About this task:
Would you copy out each line of the records below that includes the word "主席团会议经过表决"?

....

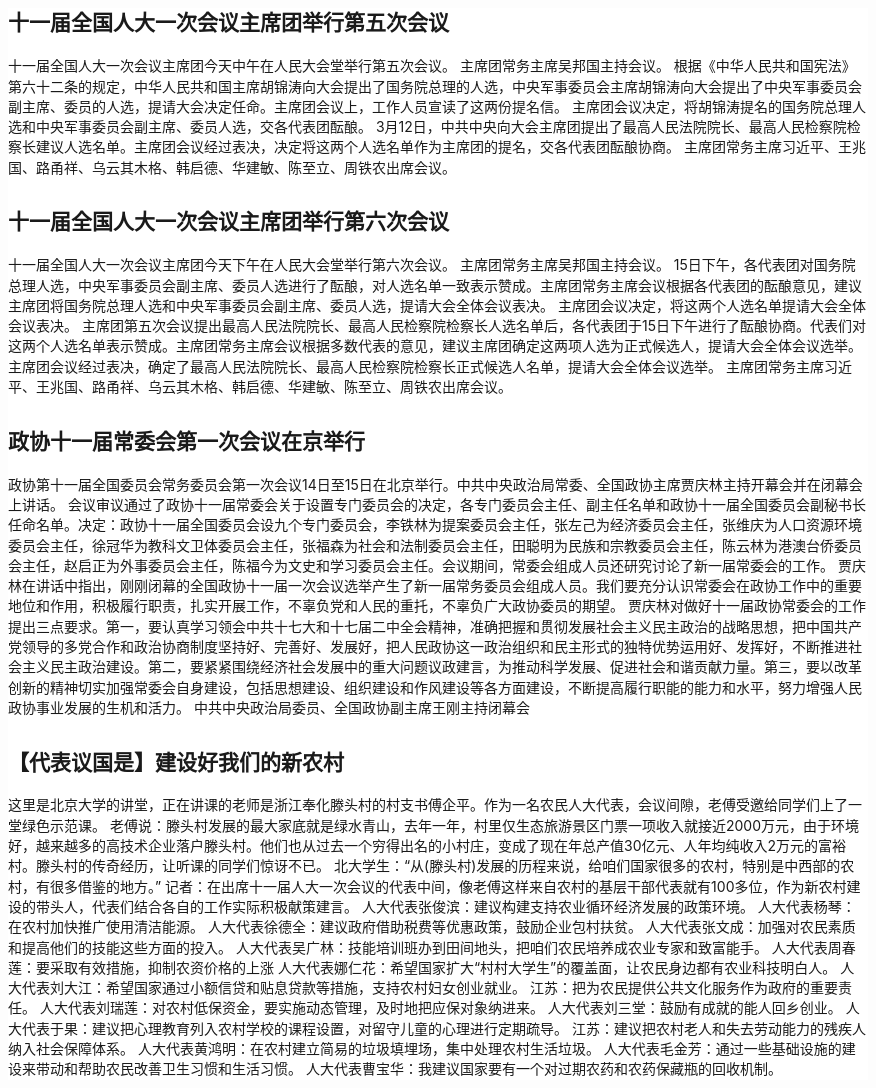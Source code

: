 
## 十一届全国人大一次会议主席团举行第五次会议


十一届全国人大一次会议主席团今天中午在人民大会堂举行第五次会议。
主席团常务主席吴邦国主持会议。
根据《中华人民共和国宪法》第六十二条的规定，中华人民共和国主席胡锦涛向大会提出了国务院总理的人选，中央军事委员会主席胡锦涛向大会提出了中央军事委员会副主席、委员的人选，提请大会决定任命。主席团会议上，工作人员宣读了这两份提名信。
主席团会议决定，将胡锦涛提名的国务院总理人选和中央军事委员会副主席、委员人选，交各代表团酝酿。
3月12日，中共中央向大会主席团提出了最高人民法院院长、最高人民检察院检察长建议人选名单。主席团会议经过表决，决定将这两个人选名单作为主席团的提名，交各代表团酝酿协商。
主席团常务主席习近平、王兆国、路甬祥、乌云其木格、韩启德、华建敏、陈至立、周铁农出席会议。


## 十一届全国人大一次会议主席团举行第六次会议


十一届全国人大一次会议主席团今天下午在人民大会堂举行第六次会议。
主席团常务主席吴邦国主持会议。
15日下午，各代表团对国务院总理人选，中央军事委员会副主席、委员人选进行了酝酿，对人选名单一致表示赞成。主席团常务主席会议根据各代表团的酝酿意见，建议主席团将国务院总理人选和中央军事委员会副主席、委员人选，提请大会全体会议表决。
主席团会议决定，将这两个人选名单提请大会全体会议表决。
主席团第五次会议提出最高人民法院院长、最高人民检察院检察长人选名单后，各代表团于15日下午进行了酝酿协商。代表们对这两个人选名单表示赞成。主席团常务主席会议根据多数代表的意见，建议主席团确定这两项人选为正式候选人，提请大会全体会议选举。
主席团会议经过表决，确定了最高人民法院院长、最高人民检察院检察长正式候选人名单，提请大会全体会议选举。
主席团常务主席习近平、王兆国、路甬祥、乌云其木格、韩启德、华建敏、陈至立、周铁农出席会议。


## 政协十一届常委会第一次会议在京举行


政协第十一届全国委员会常务委员会第一次会议14日至15日在北京举行。中共中央政治局常委、全国政协主席贾庆林主持开幕会并在闭幕会上讲话。
会议审议通过了政协十一届常委会关于设置专门委员会的决定，各专门委员会主任、副主任名单和政协十一届全国委员会副秘书长任命名单。决定：政协十一届全国委员会设九个专门委员会，李铁林为提案委员会主任，张左己为经济委员会主任，张维庆为人口资源环境委员会主任，徐冠华为教科文卫体委员会主任，张福森为社会和法制委员会主任，田聪明为民族和宗教委员会主任，陈云林为港澳台侨委员会主任，赵启正为外事委员会主任，陈福今为文史和学习委员会主任。会议期间，常委会组成人员还研究讨论了新一届常委会的工作。
贾庆林在讲话中指出，刚刚闭幕的全国政协十一届一次会议选举产生了新一届常务委员会组成人员。我们要充分认识常委会在政协工作中的重要地位和作用，积极履行职责，扎实开展工作，不辜负党和人民的重托，不辜负广大政协委员的期望。
贾庆林对做好十一届政协常委会的工作提出三点要求。第一，要认真学习领会中共十七大和十七届二中全会精神，准确把握和贯彻发展社会主义民主政治的战略思想，把中国共产党领导的多党合作和政治协商制度坚持好、完善好、发展好，把人民政协这一政治组织和民主形式的独特优势运用好、发挥好，不断推进社会主义民主政治建设。第二，要紧紧围绕经济社会发展中的重大问题议政建言，为推动科学发展、促进社会和谐贡献力量。第三，要以改革创新的精神切实加强常委会自身建设，包括思想建设、组织建设和作风建设等各方面建设，不断提高履行职能的能力和水平，努力增强人民政协事业发展的生机和活力。
中共中央政治局委员、全国政协副主席王刚主持闭幕会


## 【代表议国是】建设好我们的新农村


这里是北京大学的讲堂，正在讲课的老师是浙江奉化滕头村的村支书傅企平。作为一名农民人大代表，会议间隙，老傅受邀给同学们上了一堂绿色示范课。
老傅说：滕头村发展的最大家底就是绿水青山，去年一年，村里仅生态旅游景区门票一项收入就接近2000万元，由于环境好，越来越多的高技术企业落户滕头村。他们也从过去一个穷得出名的小村庄，变成了现在年总产值30亿元、人年均纯收入2万元的富裕村。滕头村的传奇经历，让听课的同学们惊讶不已。 
北大学生：“从(滕头村)发展的历程来说，给咱们国家很多的农村，特别是中西部的农村，有很多借鉴的地方。”
记者：在出席十一届人大一次会议的代表中间，像老傅这样来自农村的基层干部代表就有100多位，作为新农村建设的带头人，代表们结合各自的工作实际积极献策建言。
人大代表张俊滨：建议构建支持农业循环经济发展的政策环境。
人大代表杨琴：在农村加快推广使用清洁能源。
人大代表徐德全：建议政府借助税费等优惠政策，鼓励企业包村扶贫。
人大代表张文成：加强对农民素质和提高他们的技能这些方面的投入。
人大代表吴广林：技能培训班办到田间地头，把咱们农民培养成农业专家和致富能手。
人大代表周春莲：要采取有效措施，抑制农资价格的上涨
人大代表娜仁花：希望国家扩大“村村大学生”的覆盖面，让农民身边都有农业科技明白人。
人大代表刘大江：希望国家通过小额信贷和贴息贷款等措施，支持农村妇女创业就业。
江苏：把为农民提供公共文化服务作为政府的重要责任。
人大代表刘瑞莲：对农村低保资金，要实施动态管理，及时地把应保对象纳进来。
人大代表刘三堂：鼓励有成就的能人回乡创业。
人大代表于果：建议把心理教育列入农村学校的课程设置，对留守儿童的心理进行定期疏导。
江苏：建议把农村老人和失去劳动能力的残疾人纳入社会保障体系。
人大代表黄鸿明：在农村建立简易的垃圾填埋场，集中处理农村生活垃圾。
人大代表毛金芳：通过一些基础设施的建设来带动和帮助农民改善卫生习惯和生活习惯。
人大代表曹宝华：我建议国家要有一个对过期农药和农药保藏瓶的回收机制。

....

Written answer:
3月12日，中共中央向大会主席团提出了最高人民法院院长、最高人民检察院检察长建议人选名单。主席团会议经过表决，决定将这两个人选名单作为主席团的提名，交各代表团酝酿协商。
主席团会议经过表决，确定了最高人民法院院长、最高人民检察院检察长正式候选人名单，提请大会全体会议选举。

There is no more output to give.